The idealistic Tessa has been deeply involved with improving the health of the Kenyan people. Through her political work in the country, she has acquired information about the pharmaceutical industry abusing the locals – information which she has kept to herself to avoid involving her husband. The two of them are complete opposites, and in her absence the reserved and passive Quayle realises he will have to act if he wants to preserve the values Tessa was fighting for.
During Justin’s investigation, their relationship is established through a series of flashbacks, thus giving us character development all the while we are sucked into the mystery surrounding the death of the diplomat’s wife. This abrupt, collaging composition improves the otherwise moderate pace and the fact that certain, otherwise obvious details remain hidden until the last act, helps preserving the audience’s attention throughout the length of the film.
The story however, doesn’t always justify the ease of which the good diplomat, through his local connections, is able to acquire the necessary information to carry out his research. This is by far the weakest point of the story, along with a rather uninspiring characterisation of certain supporting roles.

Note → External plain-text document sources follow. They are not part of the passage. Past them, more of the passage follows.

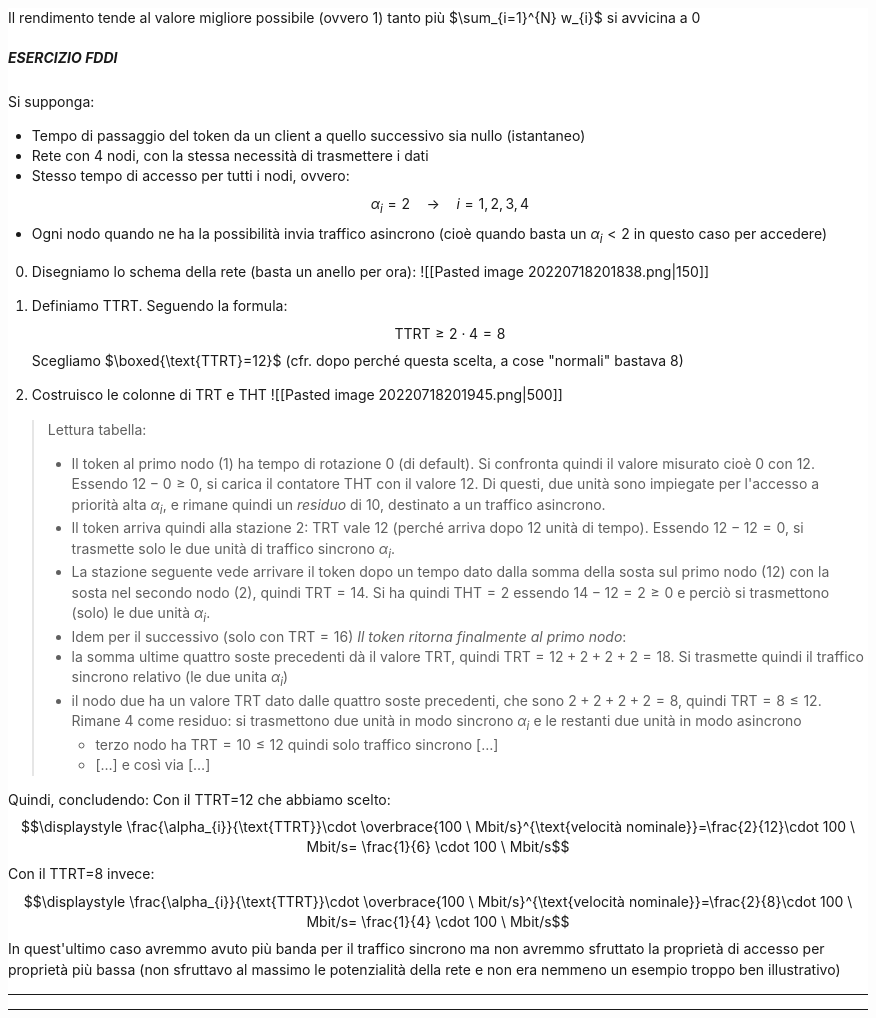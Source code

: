 Il rendimento tende al valore migliore possibile (ovvero $1$) tanto più $\sum_{i=1}^{N} w_{i}$ si avvicina a $0$


##### ESERCIZIO FDDI
Si supponga:
- Tempo di passaggio del token da un client a quello successivo sia nullo (istantaneo)
- Rete con $4$ nodi, con la stessa necessità di trasmettere i dati
- Stesso tempo di accesso per tutti i nodi, ovvero: $$ \alpha_{i}=2  \quad \to \quad i=1,2,3,4 $$
- Ogni nodo quando ne ha la possibilità invia traffico asincrono (cioè quando basta un $\alpha_{i}<2$ in questo caso per accedere)

0) Disegniamo lo schema della rete (basta un anello per ora): ![[Pasted image 20220718201838.png|150]]
1) Definiamo $\text{TTRT}$. Seguendo la formula: $$\text{TTRT} \geq 2\cdot 4 =8$$
Scegliamo $\boxed{\text{TTRT}=12}$ (cfr. dopo perché questa scelta, a cose "normali" bastava $8$)

2) Costruisco le colonne di $\text{TRT}$ e $\text{THT}$
![[Pasted image 20220718201945.png|500]]
> Lettura tabella:
> - Il token al primo nodo ($1$) ha tempo di rotazione $0$ (di default). Si confronta quindi il valore misurato cioè $0$ con $12$. Essendo $12-0\geq 0$, si carica il contatore $\text{THT}$ con il valore $12$. Di questi, due unità sono impiegate per l'accesso a priorità alta $\alpha_{i}$, e rimane quindi un *residuo* di $10$, destinato a un traffico asincrono.
> - Il token arriva quindi alla stazione $2$: $\text{TRT}$ vale $12$ (perché arriva dopo $12$ unità di tempo). Essendo $12-12=0$, si trasmette solo le due unità di traffico sincrono $\alpha_{i}$.
> - La stazione seguente vede arrivare il token dopo un tempo dato dalla somma della sosta sul primo nodo ($12$) con la sosta nel secondo nodo ($2$), quindi $\text{TRT}=14$. Si ha quindi $\text{THT}=2$ essendo $14-12=2\geq 0$  e perciò si trasmettono (solo) le due unità $\alpha_{i}$. 
> - Idem per il successivo (solo con $\text{TRT}=16$)
> *Il token ritorna finalmente al primo nodo*:
> - la somma ultime quattro soste precedenti dà il valore $\text{TRT}$, quindi $\text{TRT}=12+2+2+2=18$. Si trasmette quindi il traffico sincrono relativo (le due unita $\alpha_{i}$)
> - il nodo due ha un valore $\text{TRT}$ dato dalle quattro soste precedenti, che sono $2+2+2+2=8$, quindi $\text{TRT}=8\leq 12$. Rimane $4$ come residuo: si trasmettono due unità in modo sincrono $\alpha_{i}$ e le restanti due unità in modo asincrono
> 	- terzo nodo ha $\text{TRT}=10\leq12$ quindi solo traffico sincrono $[\dots]$
> 	- $[\dots]$ e così via $[\dots]$


Quindi, concludendo:
Con il $\text{TTRT=12}$ che abbiamo scelto: $$\displaystyle \frac{\alpha_{i}}{\text{TTRT}}\cdot \overbrace{100 \ Mbit/s}^{\text{velocità nominale}}=\frac{2}{12}\cdot 100 \ Mbit/s= \frac{1}{6} \cdot 100 \ Mbit/s$$
 Con il $\text{TTRT=8}$ invece: $$\displaystyle \frac{\alpha_{i}}{\text{TTRT}}\cdot \overbrace{100 \ Mbit/s}^{\text{velocità nominale}}=\frac{2}{8}\cdot 100 \ Mbit/s= \frac{1}{4} \cdot 100 \ Mbit/s$$
	 In quest'ultimo caso avremmo avuto più banda per il traffico sincrono ma non avremmo sfruttato la proprietà di accesso per proprietà più bassa (non sfruttavo al massimo le potenzialità della rete e non era nemmeno un esempio troppo ben illustrativo)

---
---
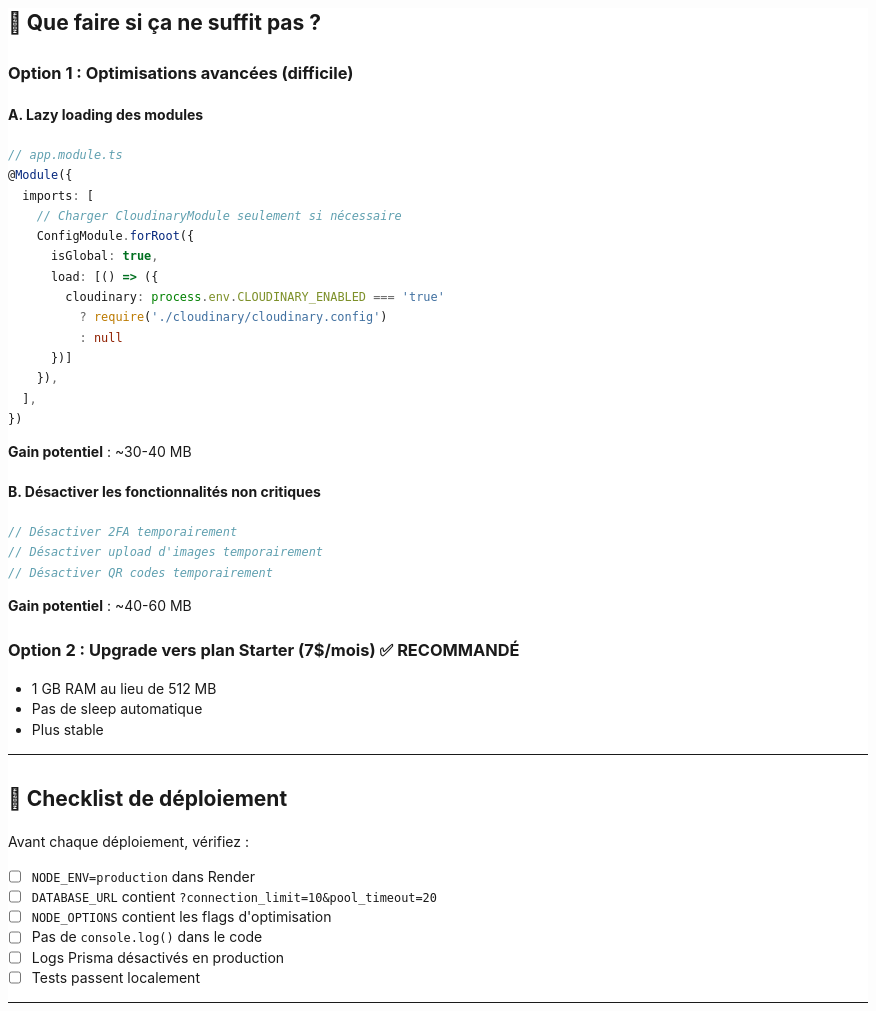 
## 🚨 Que faire si ça ne suffit pas ?

### Option 1 : Optimisations avancées (difficile)

#### A. Lazy loading des modules

```typescript
// app.module.ts
@Module({
  imports: [
    // Charger CloudinaryModule seulement si nécessaire
    ConfigModule.forRoot({
      isGlobal: true,
      load: [() => ({
        cloudinary: process.env.CLOUDINARY_ENABLED === 'true' 
          ? require('./cloudinary/cloudinary.config')
          : null
      })]
    }),
  ],
})
```

**Gain potentiel** : ~30-40 MB

#### B. Désactiver les fonctionnalités non critiques

```typescript
// Désactiver 2FA temporairement
// Désactiver upload d'images temporairement
// Désactiver QR codes temporairement
```

**Gain potentiel** : ~40-60 MB

### Option 2 : Upgrade vers plan Starter (7$/mois) ✅ RECOMMANDÉ

- 1 GB RAM au lieu de 512 MB
- Pas de sleep automatique
- Plus stable

---

## 📝 Checklist de déploiement

Avant chaque déploiement, vérifiez :

- [ ] `NODE_ENV=production` dans Render
- [ ] `DATABASE_URL` contient `?connection_limit=10&pool_timeout=20`
- [ ] `NODE_OPTIONS` contient les flags d'optimisation
- [ ] Pas de `console.log()` dans le code
- [ ] Logs Prisma désactivés en production
- [ ] Tests passent localement

---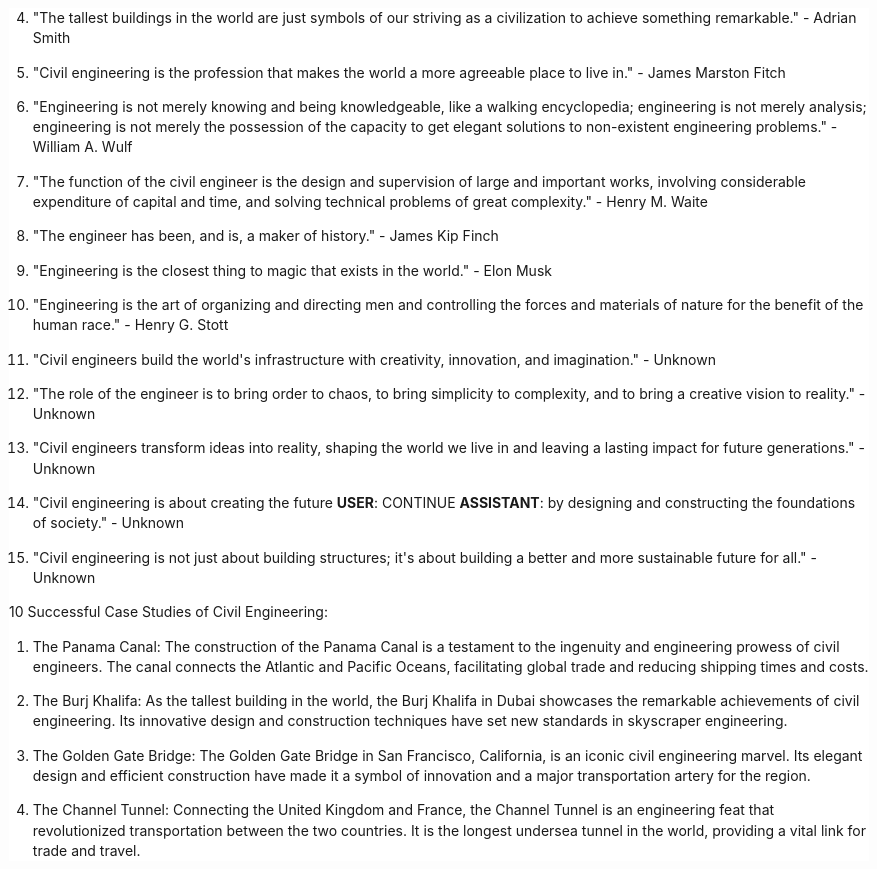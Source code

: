 4. "The tallest buildings in the world are just symbols of our striving as a civilization to achieve something remarkable." - Adrian Smith

5. "Civil engineering is the profession that makes the world a more agreeable place to live in." - James Marston Fitch

6. "Engineering is not merely knowing and being knowledgeable, like a walking encyclopedia; engineering is not merely analysis; engineering is not merely the possession of the capacity to get elegant solutions to non-existent engineering problems." - William A. Wulf

7. "The function of the civil engineer is the design and supervision of large and important works, involving considerable expenditure of capital and time, and solving technical problems of great complexity." - Henry M. Waite

8. "The engineer has been, and is, a maker of history." - James Kip Finch

9. "Engineering is the closest thing to magic that exists in the world." - Elon Musk

10. "Engineering is the art of organizing and directing men and controlling the forces and materials of nature for the benefit of the human race." - Henry G. Stott

11. "Civil engineers build the world's infrastructure with creativity, innovation, and imagination." - Unknown

12. "The role of the engineer is to bring order to chaos, to bring simplicity to complexity, and to bring a creative vision to reality." - Unknown

13. "Civil engineers transform ideas into reality, shaping the world we live in and leaving a lasting impact for future generations." - Unknown

14. "Civil engineering is about creating the future
**USER**: CONTINUE
**ASSISTANT**: by designing and constructing the foundations of society." - Unknown

15. "Civil engineering is not just about building structures; it's about building a better and more sustainable future for all." - Unknown



10 Successful Case Studies of Civil Engineering:



1. The Panama Canal: The construction of the Panama Canal is a testament to the ingenuity and engineering prowess of civil engineers. The canal connects the Atlantic and Pacific Oceans, facilitating global trade and reducing shipping times and costs.



2. The Burj Khalifa: As the tallest building in the world, the Burj Khalifa in Dubai showcases the remarkable achievements of civil engineering. Its innovative design and construction techniques have set new standards in skyscraper engineering.



3. The Golden Gate Bridge: The Golden Gate Bridge in San Francisco, California, is an iconic civil engineering marvel. Its elegant design and efficient construction have made it a symbol of innovation and a major transportation artery for the region.



4. The Channel Tunnel: Connecting the United Kingdom and France, the Channel Tunnel is an engineering feat that revolutionized transportation between the two countries. It is the longest undersea tunnel in the world, providing a vital link for trade and travel.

The fresh and chilling “Cicade de Deus” was director Meirelles’ previous achievement on the big screen. With “The Constant Gardener” the plagued youth of Rio has been replaced with Kenyan poverty, but the personal and realistic touch remains intact. Even then, it is still as if the film hints of plastic, which would have been helped with a more innovative plot line.
The reason why this enactment of John Le Carré’s novel is a joy to watch nevertheless, is foremost due to great achievements by the film’s crew. Meirelles has put his personal touch on the production, not to forget the solid acting work and above all a marvellous accomplishment by photographer César Charlone, turning every frame into poster-worthy material. Impressive pans and beautiful Kenyan moments are replaced by chaotic hand-held footage, which makes the experience of both contrasts increasingly interesting.